即ち、本発明における多層化の手段は、熱可塑性樹脂製パリソン表面に、あらかじめインフレーション法で直接作られた環状熱収縮フィルムをかぶせ、熱によって収縮させてパリソンに密着させるものである。この多層化されたパリソンを用いて二軸延伸ブロー成形することにより多層容器を得るので、パリソン本体と被覆フィルムとがブローエアーによって賦形される際に金型に押しつけられ、強い密着性が付与される。被覆フィルムも二軸延伸される為に性能が向上し、ガスバリヤー性フィルムを用いる場合には更にガスバリヤー性が向上し、肉厚の薄いフィルムでもガスバリヤー性の優れた容器となるのである。」(第2ページ右上欄最下行ないし左下欄第18行)
・「本発明において熱可塑性樹脂製パリソンに使用される樹脂としては、二軸延伸ブロー成形可能な樹脂であれば良いが、特に用途から考えて透明性の良い樹脂が適しており、例えばPETに代表される飽和ポリエステル樹脂、PP、ポリ塩化ビニル、ポリスチレン、ポリカーボネート、ポリメチルメタクリレート、ポリメチルペンテン、ポリエチレン等が挙げられる。中でも、PETおよびPPが最適である。PPはプロピレンホモポリマーおよびプロピレンとα-オレフィンとのランダム共重合体が適しており、ポリエチレン、ゴム等の他成分を少量含んでいても良い。」(第2ページ左下欄第19行ないし右下欄第10行)
・「熱収縮フィルムは、インフレーション法によって製造されたものが使用される。インフレーション法による熱収縮フィルムの製造法は公知の方法によって製造され、例えば通常の製膜温度より低目の温度で熱可塑性樹脂を押出し、横方向に1.1?4倍にブローする方法等によって得られる。又、パリソン本体と熱収縮フィルムとの接着性を良くする為に必要に応じてパリソンの表面に接着剤を塗布するかコロナ放電処理又はフレーム処理をしたものが使用される。接着剤としては、例えば二液型ポリウレタン系接着剤、シリコン系接着剤が使用できる。」(第3ページ左上欄第8行ないし第19行)
・「射出延伸ブロー成形のうち、いわゆるホットパリソン方式の成形方法では、射出成形→予備加熱→二軸延伸ブローが連続工程で行なわれるが、円筒状の熱収縮フィルムは射出成形されたホットパリソンに装着され、パリソンの保持する熱によって熱収縮して、パリソン表面を被覆する。この多層パリソンは引続き次の工程へ進んで予備加熱後、二軸延伸ブローされ多層容器が得られる。熱収縮フィルムのパリソンへの被覆は、二軸延伸ブローする前であれば他の工程で行なっても良い。

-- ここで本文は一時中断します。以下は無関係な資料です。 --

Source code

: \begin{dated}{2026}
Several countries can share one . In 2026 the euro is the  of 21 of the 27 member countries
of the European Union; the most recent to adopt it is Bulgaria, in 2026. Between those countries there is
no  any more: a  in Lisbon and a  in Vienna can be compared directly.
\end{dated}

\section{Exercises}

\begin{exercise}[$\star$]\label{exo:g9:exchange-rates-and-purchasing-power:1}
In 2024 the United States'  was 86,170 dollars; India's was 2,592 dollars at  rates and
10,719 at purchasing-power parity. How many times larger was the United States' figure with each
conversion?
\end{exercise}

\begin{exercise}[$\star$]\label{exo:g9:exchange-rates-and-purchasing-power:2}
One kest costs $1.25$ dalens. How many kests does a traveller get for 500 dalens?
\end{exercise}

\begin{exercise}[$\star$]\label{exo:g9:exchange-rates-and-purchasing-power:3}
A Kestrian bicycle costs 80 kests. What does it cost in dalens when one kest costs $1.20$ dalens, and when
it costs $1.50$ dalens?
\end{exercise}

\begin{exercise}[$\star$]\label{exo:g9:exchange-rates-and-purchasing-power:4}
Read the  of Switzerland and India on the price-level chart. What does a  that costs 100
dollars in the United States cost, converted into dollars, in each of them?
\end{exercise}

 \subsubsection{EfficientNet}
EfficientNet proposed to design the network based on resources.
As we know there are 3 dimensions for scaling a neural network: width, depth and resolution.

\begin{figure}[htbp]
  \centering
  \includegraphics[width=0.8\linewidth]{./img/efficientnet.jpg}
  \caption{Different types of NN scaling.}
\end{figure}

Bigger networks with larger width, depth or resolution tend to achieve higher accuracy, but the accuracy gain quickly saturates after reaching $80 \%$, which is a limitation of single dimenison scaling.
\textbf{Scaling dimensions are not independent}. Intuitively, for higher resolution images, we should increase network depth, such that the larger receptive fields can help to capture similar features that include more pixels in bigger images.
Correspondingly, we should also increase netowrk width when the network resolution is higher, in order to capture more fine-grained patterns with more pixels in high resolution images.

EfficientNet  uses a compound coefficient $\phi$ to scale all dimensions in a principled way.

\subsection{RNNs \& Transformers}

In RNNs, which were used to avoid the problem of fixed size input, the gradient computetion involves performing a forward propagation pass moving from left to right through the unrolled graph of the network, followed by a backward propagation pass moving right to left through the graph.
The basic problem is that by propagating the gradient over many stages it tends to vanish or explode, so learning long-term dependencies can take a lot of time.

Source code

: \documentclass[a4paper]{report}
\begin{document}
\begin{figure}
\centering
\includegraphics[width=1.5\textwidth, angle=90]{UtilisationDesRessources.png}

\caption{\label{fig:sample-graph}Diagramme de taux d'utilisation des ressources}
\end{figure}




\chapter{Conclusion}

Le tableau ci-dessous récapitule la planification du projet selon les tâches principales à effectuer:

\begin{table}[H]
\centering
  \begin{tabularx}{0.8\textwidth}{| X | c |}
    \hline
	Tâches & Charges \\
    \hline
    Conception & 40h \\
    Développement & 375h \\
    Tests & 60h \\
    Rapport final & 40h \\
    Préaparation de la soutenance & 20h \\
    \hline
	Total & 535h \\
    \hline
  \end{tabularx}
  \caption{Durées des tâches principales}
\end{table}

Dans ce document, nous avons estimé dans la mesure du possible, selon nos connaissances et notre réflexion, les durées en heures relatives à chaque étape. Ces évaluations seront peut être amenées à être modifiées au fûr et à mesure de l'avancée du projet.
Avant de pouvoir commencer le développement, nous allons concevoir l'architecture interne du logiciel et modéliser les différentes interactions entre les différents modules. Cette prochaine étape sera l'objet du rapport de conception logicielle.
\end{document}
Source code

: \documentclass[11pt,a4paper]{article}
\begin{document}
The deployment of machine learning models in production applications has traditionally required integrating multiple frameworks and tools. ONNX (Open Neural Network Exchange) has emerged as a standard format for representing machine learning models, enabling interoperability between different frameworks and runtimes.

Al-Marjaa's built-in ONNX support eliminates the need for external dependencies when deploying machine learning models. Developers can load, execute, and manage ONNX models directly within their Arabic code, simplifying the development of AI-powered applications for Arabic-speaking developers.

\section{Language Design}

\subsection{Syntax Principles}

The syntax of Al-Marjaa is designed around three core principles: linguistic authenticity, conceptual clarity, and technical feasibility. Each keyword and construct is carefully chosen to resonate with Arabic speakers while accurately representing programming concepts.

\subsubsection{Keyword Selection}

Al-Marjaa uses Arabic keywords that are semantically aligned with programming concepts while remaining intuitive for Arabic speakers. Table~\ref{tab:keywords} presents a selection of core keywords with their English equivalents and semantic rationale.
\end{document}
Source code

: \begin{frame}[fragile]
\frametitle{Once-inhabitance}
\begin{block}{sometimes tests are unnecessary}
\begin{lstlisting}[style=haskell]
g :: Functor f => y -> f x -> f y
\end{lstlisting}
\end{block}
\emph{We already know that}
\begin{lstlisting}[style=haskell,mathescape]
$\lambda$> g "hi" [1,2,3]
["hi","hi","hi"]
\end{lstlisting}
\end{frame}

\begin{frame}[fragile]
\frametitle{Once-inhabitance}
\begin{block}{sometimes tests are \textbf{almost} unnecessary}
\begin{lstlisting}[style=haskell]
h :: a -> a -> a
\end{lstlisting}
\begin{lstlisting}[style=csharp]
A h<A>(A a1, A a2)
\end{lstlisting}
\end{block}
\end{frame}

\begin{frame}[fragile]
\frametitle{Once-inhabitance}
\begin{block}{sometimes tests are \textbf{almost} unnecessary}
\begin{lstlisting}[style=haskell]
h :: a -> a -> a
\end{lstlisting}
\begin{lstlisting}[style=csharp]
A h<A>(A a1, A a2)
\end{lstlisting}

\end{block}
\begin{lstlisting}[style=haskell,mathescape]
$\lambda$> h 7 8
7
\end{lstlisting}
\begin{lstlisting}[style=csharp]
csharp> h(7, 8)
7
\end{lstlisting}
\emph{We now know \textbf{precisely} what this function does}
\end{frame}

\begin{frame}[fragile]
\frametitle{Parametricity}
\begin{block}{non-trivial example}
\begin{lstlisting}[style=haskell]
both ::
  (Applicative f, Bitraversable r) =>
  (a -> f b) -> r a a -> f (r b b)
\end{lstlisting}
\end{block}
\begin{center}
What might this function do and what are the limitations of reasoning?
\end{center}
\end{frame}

また、いわゆるコールドパリソン方式の射出延伸ブロー成形では、射出成形されたパリソンが一度冷却して得られ、これを次の工程で延伸に適した温度に再加熱してから延伸ブロー成形されるが、熱収縮フィルムの装着は延伸ブロー成形する前の工程であれば良く、再加熱の前に装着し再加熱の温度を利用してフィルムを熱収縮させる方法、再加熱されたパリソンに装着してパリソンの持つ熱によって収縮する方法、また再加熱工程の前に別途フィルムを装着し熱収縮させる方法など、いずれの方法でもかまわない。
このようにしてパリソンは上記いずれの場合も、パリソン全表面のうち口部直下から胴部周囲全面および底部の一部にかかる範囲で熱収縮フィルムで被覆される。」(第3ページ左上欄最下行ないし左下欄第7行)
・「〔発明の効果〕
通常二軸延伸ブロー成形に使用されるパリソンは、円筒状ないしはそれに類似する極簡単な形状をしているので、これに熱収縮フィルムを収縮させて密着させることは容易に且つ確実に行なわれ、外観上優れた容器を得ることができる。
更に、パリソンに被覆されたガスバリヤー性熱収縮フィルムも、容器の成形時に同時に二軸延伸されるので、このために、同フィルムのガスバリヤー性、透明性、表面光沢等の物性が向上する。又、使用する熱収縮フィルムがインフレーション法で製造されたものである為元来円筒状で継目をもたず、シールする工程が省ける他、得られた多層容器もシール跡のない外観の良い容器となる。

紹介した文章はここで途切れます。